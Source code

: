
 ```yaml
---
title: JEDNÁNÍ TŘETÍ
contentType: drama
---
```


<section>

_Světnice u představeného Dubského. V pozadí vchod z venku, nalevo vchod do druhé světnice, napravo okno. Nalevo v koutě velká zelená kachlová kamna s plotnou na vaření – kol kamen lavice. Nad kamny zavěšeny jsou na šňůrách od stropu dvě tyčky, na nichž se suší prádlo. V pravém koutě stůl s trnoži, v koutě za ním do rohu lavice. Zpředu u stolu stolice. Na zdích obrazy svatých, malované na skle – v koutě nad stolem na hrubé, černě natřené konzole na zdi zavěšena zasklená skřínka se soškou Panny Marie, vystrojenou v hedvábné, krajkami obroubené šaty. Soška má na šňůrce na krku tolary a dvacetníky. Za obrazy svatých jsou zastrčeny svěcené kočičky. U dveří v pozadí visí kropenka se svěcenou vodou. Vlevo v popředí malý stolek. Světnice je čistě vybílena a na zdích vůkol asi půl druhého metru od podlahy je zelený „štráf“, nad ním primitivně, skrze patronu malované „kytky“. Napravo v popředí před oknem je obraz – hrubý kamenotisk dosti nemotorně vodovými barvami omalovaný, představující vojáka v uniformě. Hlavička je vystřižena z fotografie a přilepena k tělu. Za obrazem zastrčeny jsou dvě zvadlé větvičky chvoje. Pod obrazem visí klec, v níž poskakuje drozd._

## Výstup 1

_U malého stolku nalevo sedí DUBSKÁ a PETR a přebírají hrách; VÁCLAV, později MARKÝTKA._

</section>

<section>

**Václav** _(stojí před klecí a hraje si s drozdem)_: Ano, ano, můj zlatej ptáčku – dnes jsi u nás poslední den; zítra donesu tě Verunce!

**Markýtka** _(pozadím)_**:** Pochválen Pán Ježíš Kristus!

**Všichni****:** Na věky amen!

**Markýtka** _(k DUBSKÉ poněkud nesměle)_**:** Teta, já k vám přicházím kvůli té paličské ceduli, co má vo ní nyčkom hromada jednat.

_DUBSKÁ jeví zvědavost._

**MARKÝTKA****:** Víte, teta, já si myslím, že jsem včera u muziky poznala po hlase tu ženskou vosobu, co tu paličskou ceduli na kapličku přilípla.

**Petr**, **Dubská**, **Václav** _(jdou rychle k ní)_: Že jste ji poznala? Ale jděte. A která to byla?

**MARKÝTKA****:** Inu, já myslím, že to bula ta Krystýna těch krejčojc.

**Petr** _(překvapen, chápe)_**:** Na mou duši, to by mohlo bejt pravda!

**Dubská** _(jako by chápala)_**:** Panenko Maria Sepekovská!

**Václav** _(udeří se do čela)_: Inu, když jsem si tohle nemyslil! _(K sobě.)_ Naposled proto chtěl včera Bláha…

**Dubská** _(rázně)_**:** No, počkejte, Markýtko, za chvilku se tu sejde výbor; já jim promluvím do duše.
........
EXERCISE DESCRIPTION ▸
Every entry should be duplicated exactly as written.

TASK SOLUTION ▸
Source code

:
 ```yaml
---
title: JEDNÁNÍ TŘETÍ
contentType: drama
---
```


<section>

_Světnice u představeného Dubského. V pozadí vchod z venku, nalevo vchod do druhé světnice, napravo okno. Nalevo v koutě velká zelená kachlová kamna s plotnou na vaření – kol kamen lavice. Nad kamny zavěšeny jsou na šňůrách od stropu dvě tyčky, na nichž se suší prádlo. V pravém koutě stůl s trnoži, v koutě za ním do rohu lavice. Zpředu u stolu stolice. Na zdích obrazy svatých, malované na skle – v koutě nad stolem na hrubé, černě natřené konzole na zdi zavěšena zasklená skřínka se soškou Panny Marie, vystrojenou v hedvábné, krajkami obroubené šaty. Soška má na šňůrce na krku tolary a dvacetníky. Za obrazy svatých jsou zastrčeny svěcené kočičky. U dveří v pozadí visí kropenka se svěcenou vodou. Vlevo v popředí malý stolek. Světnice je čistě vybílena a na zdích vůkol asi půl druhého metru od podlahy je zelený „štráf“, nad ním primitivně, skrze patronu malované „kytky“. Napravo v popředí před oknem je obraz – hrubý kamenotisk dosti nemotorně vodovými barvami omalovaný, představující vojáka v uniformě. Hlavička je vystřižena z fotografie a přilepena k tělu. Za obrazem zastrčeny jsou dvě zvadlé větvičky chvoje. Pod obrazem visí klec, v níž poskakuje drozd._

## Výstup 1

_U malého stolku nalevo sedí DUBSKÁ a PETR a přebírají hrách; VÁCLAV, později MARKÝTKA._

</section>

<section>

**Václav** _(stojí před klecí a hraje si s drozdem)_: Ano, ano, můj zlatej ptáčku – dnes jsi u nás poslední den; zítra donesu tě Verunce!

**Markýtka** _(pozadím)_**:** Pochválen Pán Ježíš Kristus!

**Všichni****:** Na věky amen!

**Markýtka** _(k DUBSKÉ poněkud nesměle)_**:** Teta, já k vám přicházím kvůli té paličské ceduli, co má vo ní nyčkom hromada jednat.

_DUBSKÁ jeví zvědavost._

**MARKÝTKA****:** Víte, teta, já si myslím, že jsem včera u muziky poznala po hlase tu ženskou vosobu, co tu paličskou ceduli na kapličku přilípla.

**Petr**, **Dubská**, **Václav** _(jdou rychle k ní)_: Že jste ji poznala? Ale jděte. A která to byla?

**MARKÝTKA****:** Inu, já myslím, že to bula ta Krystýna těch krejčojc.

**Petr** _(překvapen, chápe)_**:** Na mou duši, to by mohlo bejt pravda!

**Dubská** _(jako by chápala)_**:** Panenko Maria Sepekovská!

**Václav** _(udeří se do čela)_: Inu, když jsem si tohle nemyslil! _(K sobě.)_ Naposled proto chtěl včera Bláha…

**Dubská** _(rázně)_**:** No, počkejte, Markýtko, za chvilku se tu sejde výbor; já jim promluvím do duše.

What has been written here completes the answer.